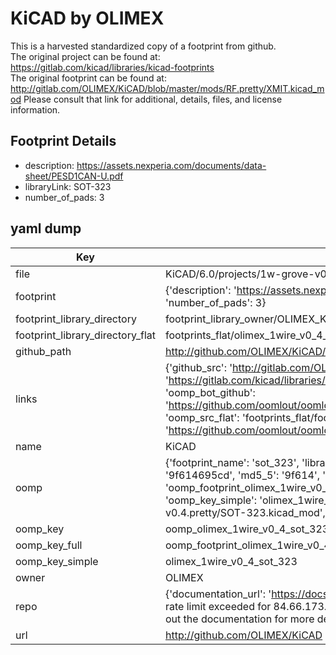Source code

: # KiCAD by OLIMEX  
This is a harvested standardized copy of a footprint from github.  
The original project can be found at:  
https://gitlab.com/kicad/libraries/kicad-footprints  
The original footprint can be found at:
http://gitlab.com/OLIMEX/KiCAD/blob/master/mods/RF.pretty/XMIT.kicad_mod
Please consult that link for additional, details, files, and license information.  
## Footprint Details
* description: https://assets.nexperia.com/documents/data-sheet/PESD1CAN-U.pdf  
* libraryLink: SOT-323  
* number_of_pads: 3  
## yaml dump  
| Key | Value |  
| --- | --- |  
| file | KiCAD/6.0/projects/1w-grove-v0.1/1wire-v0.4.pretty/SOT-323.kicad_mod |  
| footprint | {'description': 'https://assets.nexperia.com/documents/data-sheet/PESD1CAN-U.pdf', 'libraryLink': 'SOT-323', 'number_of_pads': 3} |  
| footprint_library_directory | footprint_library_owner/OLIMEX_KiCAD |  
| footprint_library_directory_flat | footprints_flat/olimex_1wire_v0_4_sot_323/working |  
| github_path | http://github.com/OLIMEX/KiCAD/blob/master/6.0/projects/1w-grove-v0.1/1wire-v0.4.pretty/SOT-323.kicad_mod |  
| links | {'github_src': 'http://gitlab.com/OLIMEX/KiCAD/blob/master/mods/RF.pretty/XMIT.kicad_mod', 'github_src_repo': 'https://gitlab.com/kicad/libraries/kicad-footprints', 'oomp_bot': 'footprints/olimex_1wire_v0_4_sot_323/working', 'oomp_bot_github': 'https://github.com/oomlout/oomlout_oomp_footprint_bot/tree/main/footprints/olimex_1wire_v0_4_sot_323/working', 'oomp_src_flat': 'footprints_flat/footprints_flat/olimex_1wire_v0_4_sot_323/working', 'oomp_src_flat_github': 'https://github.com/oomlout/oomlout_oomp_footprint_src/tree/main/footprints_flat/olimex_1wire_v0_4_sot_323/working'} |  
| name | KiCAD |  
| oomp | {'footprint_name': 'sot_323', 'library_name': '1wire_v0_4', 'md5': '9f614695cd2ec22189f7bdf5897a7b81', 'md5_10': '9f614695cd', 'md5_5': '9f614', 'md5_6': '9f6146', 'oomp_key': 'oomp_olimex_1wire_v0_4_sot_323', 'oomp_key_extra': 'oomp_footprint_olimex_1wire_v0_4_sot_323', 'oomp_key_full': 'oomp_footprint_olimex_1wire_v0_4_sot_323_9f6146', 'oomp_key_simple': 'olimex_1wire_v0_4_sot_323', 'original_filename': 'KiCAD/6.0/projects/1w-grove-v0.1/1wire-v0.4.pretty/SOT-323.kicad_mod', 'owner_name': 'olimex'} |  
| oomp_key | oomp_olimex_1wire_v0_4_sot_323 |  
| oomp_key_full | oomp_footprint_olimex_1wire_v0_4_sot_323 |  
| oomp_key_simple | olimex_1wire_v0_4_sot_323 |  
| owner | OLIMEX |  
| repo | {'documentation_url': 'https://docs.github.com/rest/overview/resources-in-the-rest-api#rate-limiting', 'message': "API rate limit exceeded for 84.66.173.59. (But here's the good news: Authenticated requests get a higher rate limit. Check out the documentation for more details.)"} |  
| url | http://github.com/OLIMEX/KiCAD |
◇ ◇ ◇ ◇
* **Problem details**
What lines in the entries above hold "documents"? Copy every one.

* **Exercise solution**
* description: https://assets.nexperia.com/documents/data-sheet/PESD1CAN-U.pdf  
| footprint | {'description': 'https://assets.nexperia.com/documents/data-sheet/PESD1CAN-U.pdf', 'libraryLink': 'SOT-323', 'number_of_pads': 3} |  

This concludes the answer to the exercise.